Like you, I find myself intensely wrestling with the effects of this pandemic. On so many levels, in so many ways, our lives are fundamentally changing before our very eyes, and it is nearly impossible to predict what will happen in the days and weeks ahead. But here are some things I have been thinking about.

We must take the time to check-in with each other, even amid our urgent need to keep things moving ahead. So many of us are scared, frightened, at a loss for what to do. We feel increasingly isolated, alone. Maintaining human connection is so important to our sense of hope and our mental health. We must not forget this. Not now.

Indeed, so many among us are profoundly vulnerable during this time. Some of us are now unemployed, furloughed—without work and pay. Others are increasingly invisible to one another and to our larger society—suffering while we search for the drug treatments we need, the food we need, the shelter we need.

It’s Passover for me: I am taught that there must be no strangers among us. We must bring everyone along with us on this journey. If community is not a common enterprise now, then when is it? Now, it must be.

I also know that during disasters, many communities and societies come together, with people exhibiting incredible innate capacities for individual and collective actions. This is happening right now. And yet when disasters recede, we often revert back to our old ways of doing things.

Given the conditions of our politics and public life before this pandemic, I see an enormous opportunity to use this crisis to disrupt the path of division and despair we were on, and pivot to a more hopeful, inclusive tomorrow. But this will take us being focused, intentional, and relentless when the time comes. We will have to summon the courage and humility to change how we see who has something to contribute, and the ways in which we work together.

During this time I am working harder than ever, but I have also been stopped in my tracks, reviewing over and over again what my focus should be moving ahead. In Harwood Institute terms, I find myself being “ruthlessly strategic” in zeroing in more and more on what I believe the Institute’s most meaningful contribution can be in the next days, months, and years. These are not new thoughts, but they are clearer than ever.

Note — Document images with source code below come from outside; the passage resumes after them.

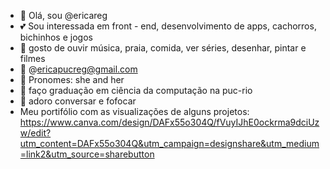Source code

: - 🌺 Olá, sou @ericareg
- 💕 Sou interessada em front - end, desenvolvimento de apps, cachorros, bichinhos e jogos
- 🐚 gosto de ouvir música, praia, comida, ver séries, desenhar, pintar e filmes
- 🦋 @ericapucreg@gmail.com
- 🦔 Pronomes: she and her
- 🦕 faço graduação em ciência da computação na puc-rio
- 🐸 adoro conversar e fofocar
-  Meu portifólio com as visualizações de alguns projetos: https://www.canva.com/design/DAFx55o304Q/fVuyIJhE0ockrma9dciUzw/edit?utm_content=DAFx55o304Q&utm_campaign=designshare&utm_medium=link2&utm_source=sharebutton
  


<!---
ericareg/ericareg is a ✨ special ✨ repository because its `README.md` (this file) appears on your GitHub profile.
You can click the Preview link to take a look at your changes.
--->
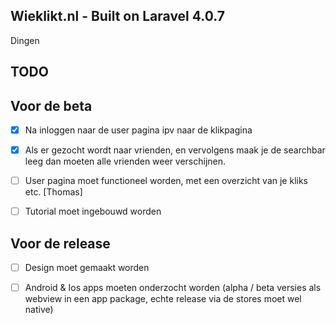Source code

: ## Wieklikt.nl -  Built on Laravel 4.0.7

Dingen 

## TODO

Voor de beta
----------------------------

- [x] Na inloggen naar de user pagina ipv naar de klikpagina

- [x] Als er gezocht wordt naar vrienden, en vervolgens maak je de searchbar leeg dan moeten alle vrienden weer verschijnen.

- [ ] User pagina moet functioneel worden, met een overzicht van je kliks etc. [Thomas]

- [ ] Tutorial moet ingebouwd worden


Voor de release
---------------------------------

- [ ] Design moet gemaakt worden

- [ ] Android & Ios apps moeten onderzocht worden (alpha / beta versies  als webview in een app package,  echte release via de stores moet wel native)
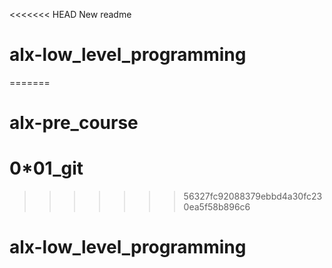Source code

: <<<<<<< HEAD
New  readme
# alx-low_level_programming
=======
# alx-pre_course
# 0*01_git
>>>>>>> 56327fc92088379ebbd4a30fc230ea5f58b896c6
# alx-low_level_programming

Yes, this is no doubt a time for survival, but let us also make it a period of genuine, deep, and honest reflection, even renewal.

When all is said and done, the Institute, and my life’s work, is about HOPE. How we engender an authentic sense of hope that all people have a real shot at the American Dream. That all people can fulfill their God-given potential. And that all people believe that tomorrow can be better than today. I will not stop working on HOPE. Never.

My hope for you is that you and your family and your loved ones are in good health and good spirits. And that as we move through this crisis, each of us will turn outward toward one another, extend an open hand, and help lift each other up.